Кручи бездн и вершин

сотворенной звездой осветя, –

Помоги ж – вихревой

опыт сердца влагать мне в созвучья,

Ты, Душе Мировой

возвращенное смертью дитя.

Чтобы копоть греха

не затмила верховного света

Здесь, в лампаде стиха,

в многогранном моем хрустале,

Помоги мастерству –

безнаградному долгу поэта,

Закрепи наяву,

что пылало в сновидческой мгле!

Ради имени Той,

что светлей высочайшего рая,

Свиток горестный твой

как святое наследство приму,

Поднимаю твой крест!

твой таинственный миф продолжаю!

И до утренних звезд

черной перевязи

не сниму.

1950

II. ПРИСНОДЕВЕ-МАТЕРИ

Пренепорочная. Присноблаженная.

Горней любви благодатное пламя,

Кров мирам и оплот!

Непостигаемая! Неизреченная!

Властно предчувствуемая сердцами

Там, в синеве высот!

Ты, Чья премудрость лучится и кроется

В волнах галактик, в рожденьи вселенных,

Ближних и дальних звезд!

Лик, ипостась мирозиждущей Троицы,

Вечная Женственность!
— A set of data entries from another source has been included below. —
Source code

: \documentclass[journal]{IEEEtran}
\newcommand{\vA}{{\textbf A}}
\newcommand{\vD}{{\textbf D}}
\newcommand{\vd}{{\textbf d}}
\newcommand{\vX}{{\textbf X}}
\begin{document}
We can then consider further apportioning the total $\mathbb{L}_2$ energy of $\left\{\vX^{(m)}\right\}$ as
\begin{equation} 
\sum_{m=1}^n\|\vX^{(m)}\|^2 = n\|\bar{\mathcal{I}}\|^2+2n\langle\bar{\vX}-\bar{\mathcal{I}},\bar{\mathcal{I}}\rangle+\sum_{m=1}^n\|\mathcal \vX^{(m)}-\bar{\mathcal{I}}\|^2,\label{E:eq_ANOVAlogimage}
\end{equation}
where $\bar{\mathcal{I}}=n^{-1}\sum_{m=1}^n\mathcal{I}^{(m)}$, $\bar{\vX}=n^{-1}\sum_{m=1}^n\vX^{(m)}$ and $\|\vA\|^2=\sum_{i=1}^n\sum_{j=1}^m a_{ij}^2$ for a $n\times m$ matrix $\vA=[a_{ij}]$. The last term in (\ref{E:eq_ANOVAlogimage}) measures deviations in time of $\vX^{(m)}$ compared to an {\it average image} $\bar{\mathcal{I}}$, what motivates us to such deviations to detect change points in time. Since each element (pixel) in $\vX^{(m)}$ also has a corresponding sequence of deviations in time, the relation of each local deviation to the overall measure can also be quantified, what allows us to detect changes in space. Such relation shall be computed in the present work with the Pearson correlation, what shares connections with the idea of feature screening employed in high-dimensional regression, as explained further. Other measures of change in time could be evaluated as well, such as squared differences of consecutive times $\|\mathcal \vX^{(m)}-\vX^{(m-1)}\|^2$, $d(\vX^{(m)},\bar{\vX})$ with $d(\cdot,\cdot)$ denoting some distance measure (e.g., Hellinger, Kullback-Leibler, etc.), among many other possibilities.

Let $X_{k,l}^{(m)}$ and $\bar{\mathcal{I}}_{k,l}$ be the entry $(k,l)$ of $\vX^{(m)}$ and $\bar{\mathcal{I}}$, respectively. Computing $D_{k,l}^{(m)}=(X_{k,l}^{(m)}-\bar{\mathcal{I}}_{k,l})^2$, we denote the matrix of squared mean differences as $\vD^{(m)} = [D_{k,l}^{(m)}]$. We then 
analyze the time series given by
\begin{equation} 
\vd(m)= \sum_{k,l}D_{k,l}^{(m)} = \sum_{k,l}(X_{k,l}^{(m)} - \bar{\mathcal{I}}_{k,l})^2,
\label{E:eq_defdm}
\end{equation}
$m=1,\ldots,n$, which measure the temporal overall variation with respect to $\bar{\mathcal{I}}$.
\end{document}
Цель совершенных,

К Отчему царству мост!

Ты, на восходе культур пронизавшая

Тысячецветные окна религий,

Древних богинь имена!

Нимбами огненными осенявшая

Юное зодчество, мудрые книги,

Музыку и письмена!

Ты снисходила до сердца юного,

Ты для него сквозь синь фимиама

Нежной плыла звездой, –

Не отвергай зазвучавших струн его,

Дальних амвонов грядущего храма

Гимн его удостой.

Сумрачный дух жестокого мужества

Правил народами – в роды и роды

И бичевал их бичом.

Ты лишь Одна овевала содружества,

Пестовала на коленях природы,

Не спросив ни о чем.

Ты нам светила любовью возлюбленных,

Ты зажигала огни материнства

По родным очагам…

Пристань гонимых! бессмертье погубленных!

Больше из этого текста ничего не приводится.